Decedent died in China, leaving assets in New York corporations. Decedent's mother, who is the administratrix of the estate, sought to take deposition of the decedent's girlfriend and business partner regarding the New York assets. The business partner objected, noting that she is currently residing in China and is unable to travel to U.S. for in-person deposition. The administratrix then sought leave of the court to depose the business partner in China.
Noting that China is a signatory to the Hague Evidence Convention, the court granted the leave to issue letters rogatory to China's Central Authority, pursuant to the Evidence Convention.
In a nice change of pace, here is an example of a U.S. court actually following the Hague Evidence Convention. This is likely because this is a state court case--in cases involving the Federal Rules of Civil Procedure, the U.S. Supreme Court has ruled in Aerospatiale that the Hague Evidence Convention is not the exclusive means of taking extraterritorial discovery.
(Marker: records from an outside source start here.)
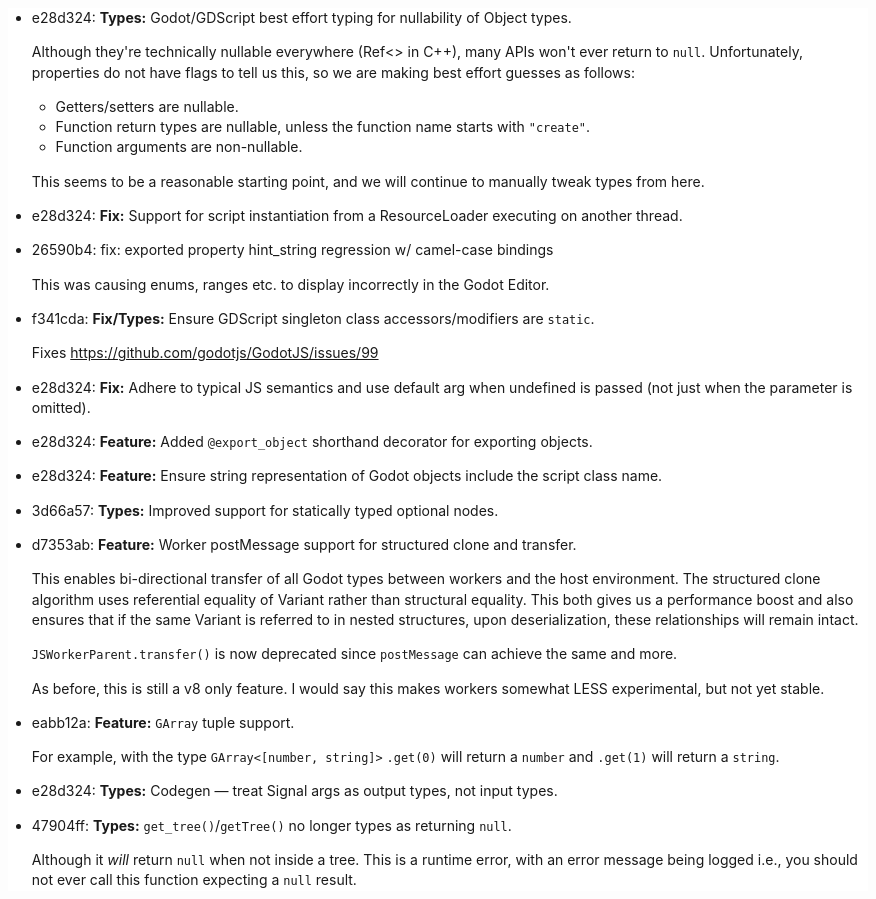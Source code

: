 - e28d324: **Types:** Godot/GDScript best effort typing for nullability of Object types.

  Although they're technically nullable everywhere (Ref<> in C++),
  many APIs won't ever return to `null`. Unfortunately, properties do
  not have flags to tell us this, so we are making best effort guesses
  as follows:

  - Getters/setters are nullable.
  - Function return types are nullable, unless the function name
    starts with `"create"`.
  - Function arguments are non-nullable.

  This seems to be a reasonable starting point, and we will continue to manually tweak
  types from here.

- e28d324: **Fix:** Support for script instantiation from a ResourceLoader executing on another thread.
- 26590b4: fix: exported property hint_string regression w/ camel-case bindings

  This was causing enums, ranges etc. to display incorrectly in the Godot Editor.

- f341cda: **Fix/Types:** Ensure GDScript singleton class accessors/modifiers are `static`.

  Fixes https://github.com/godotjs/GodotJS/issues/99

- e28d324: **Fix:** Adhere to typical JS semantics and use default arg when undefined is passed (not just when the parameter is omitted).
- e28d324: **Feature:** Added `@export_object` shorthand decorator for exporting objects.
- e28d324: **Feature:** Ensure string representation of Godot objects include the script class name.
- 3d66a57: **Types:** Improved support for statically typed optional nodes.
- d7353ab: **Feature:** Worker postMessage support for structured clone and transfer.

  This enables bi-directional transfer of all Godot types between
  workers and the host environment. The structured clone algorithm
  uses referential equality of Variant rather than structural
  equality. This both gives us a performance boost and also ensures
  that if the same Variant is referred to in nested structures,
  upon deserialization, these relationships will remain intact.

  `JSWorkerParent.transfer()` is now deprecated since `postMessage` can
  achieve the same and more.

  As before, this is still a v8 only feature. I would say this makes
  workers somewhat LESS experimental, but not yet stable.

- eabb12a: **Feature:** `GArray` tuple support.

  For example, with the type `GArray<[number, string]>` `.get(0)` will return a `number` and `.get(1)` will return a `string`.

- e28d324: **Types:** Codegen — treat Signal args as output types, not input types.
- 47904ff: **Types:** `get_tree()`/`getTree()` no longer types as returning `null`.

  Although it _will_ return `null` when not inside a tree. This is a runtime error, with an error message
  being logged i.e., you should not ever call this function expecting a `null` result.
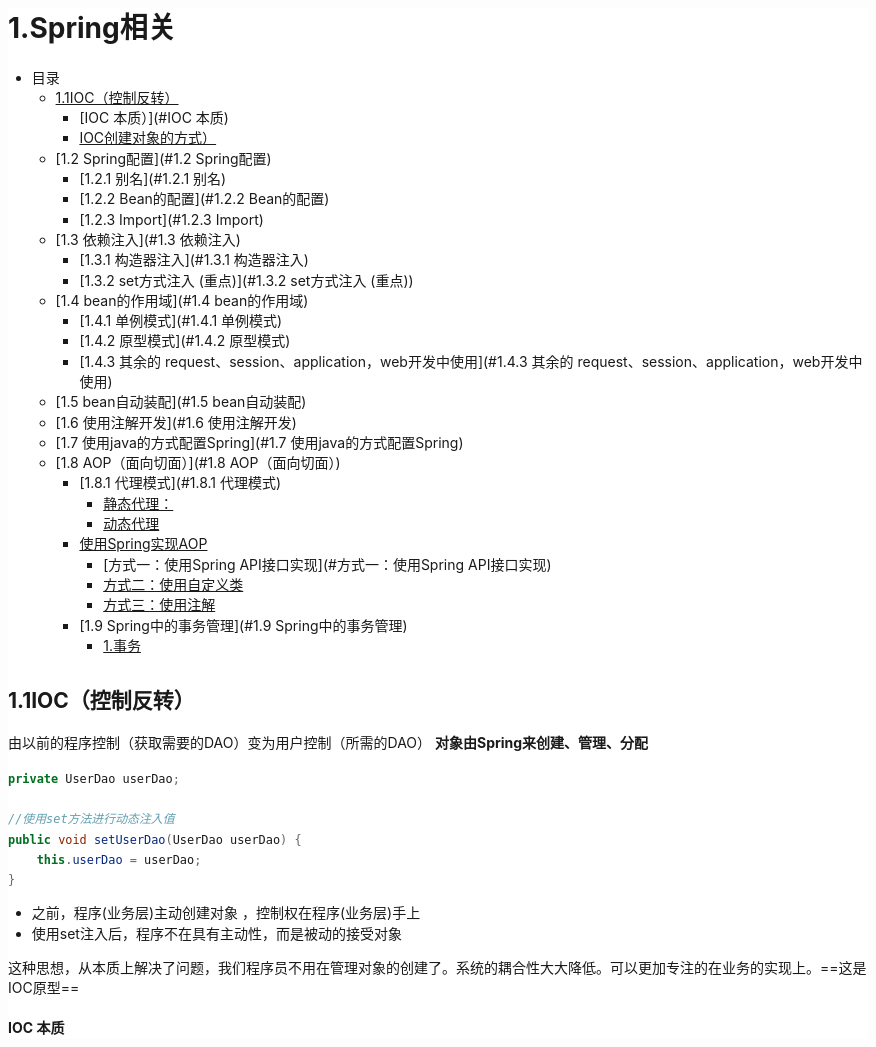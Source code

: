 # 1.Spring相关

- 目录
  - [1.1IOC（控制反转）](#1.1IOC（控制反转）)
    - [IOC 本质）](#IOC 本质)
    - [IOC创建对象的方式）](#IOC创建对象的方式)
  - [1.2 Spring配置](#1.2 Spring配置)
    - [1.2.1 别名](#1.2.1 别名)
    - [1.2.2 Bean的配置](#1.2.2 Bean的配置)
    - [1.2.3 Import](#1.2.3 Import)
  - [1.3  依赖注入](#1.3  依赖注入)
    - [1.3.1 构造器注入](#1.3.1 构造器注入)
    - [1.3.2 set方式注入 (重点)](#1.3.2 set方式注入 (重点))
  - [1.4 bean的作用域](#1.4 bean的作用域)
    - [1.4.1 单例模式](#1.4.1 单例模式)
    - [1.4.2 原型模式](#1.4.2 原型模式)
    - [1.4.3 其余的 request、session、application，web开发中使用](#1.4.3 其余的 request、session、application，web开发中使用)
  - [1.5 bean自动装配](#1.5 bean自动装配)
  - [1.6 使用注解开发](#1.6 使用注解开发)
  - [1.7 使用java的方式配置Spring](#1.7 使用java的方式配置Spring)
  - [1.8 AOP（面向切面）](#1.8 AOP（面向切面）)
    - [1.8.1 代理模式](#1.8.1 代理模式)
      - [静态代理：](#静态代理：)
      - [动态代理](#动态代理)
    - [使用Spring实现AOP](#使用Spring实现AOP)
      - [方式一：使用Spring API接口实现](#方式一：使用Spring API接口实现)
      - [方式二：使用自定义类](#方式二：使用自定义类)
      - [方式三：使用注解](#方式三：使用注解)
    - [1.9 Spring中的事务管理](#1.9 Spring中的事务管理)
      - [1.事务](#1.事务)

## 1.1IOC（控制反转）

由以前的程序控制（获取需要的DAO）变为用户控制（所需的DAO）
		**对象由Spring来创建、管理、分配**

```java
private UserDao userDao;

//使用set方法进行动态注入值
public void setUserDao(UserDao userDao) {
    this.userDao = userDao;
}
```

- 之前，程序(业务层)主动创建对象 ，控制权在程序(业务层)手上
- 使用set注入后，程序不在具有主动性，而是被动的接受对象

这种思想，从本质上解决了问题，我们程序员不用在管理对象的创建了。系统的耦合性大大降低。可以更加专注的在业务的实现上。==这是IOC原型==

#### IOC 本质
This case opens up another interesting question: why does the New York court have to be involved here at all? The estate is in China and is being administered out of China. The person who controls the decedent's asset is also in China. New York court's interest lies with the fact that those assets are located in New York, but is this really enough? Does it even make sense to require the Chinese administratrix to go through the Hague Convention procedure (which is time-consuming and cumbersome,) just to conduct discovery in China?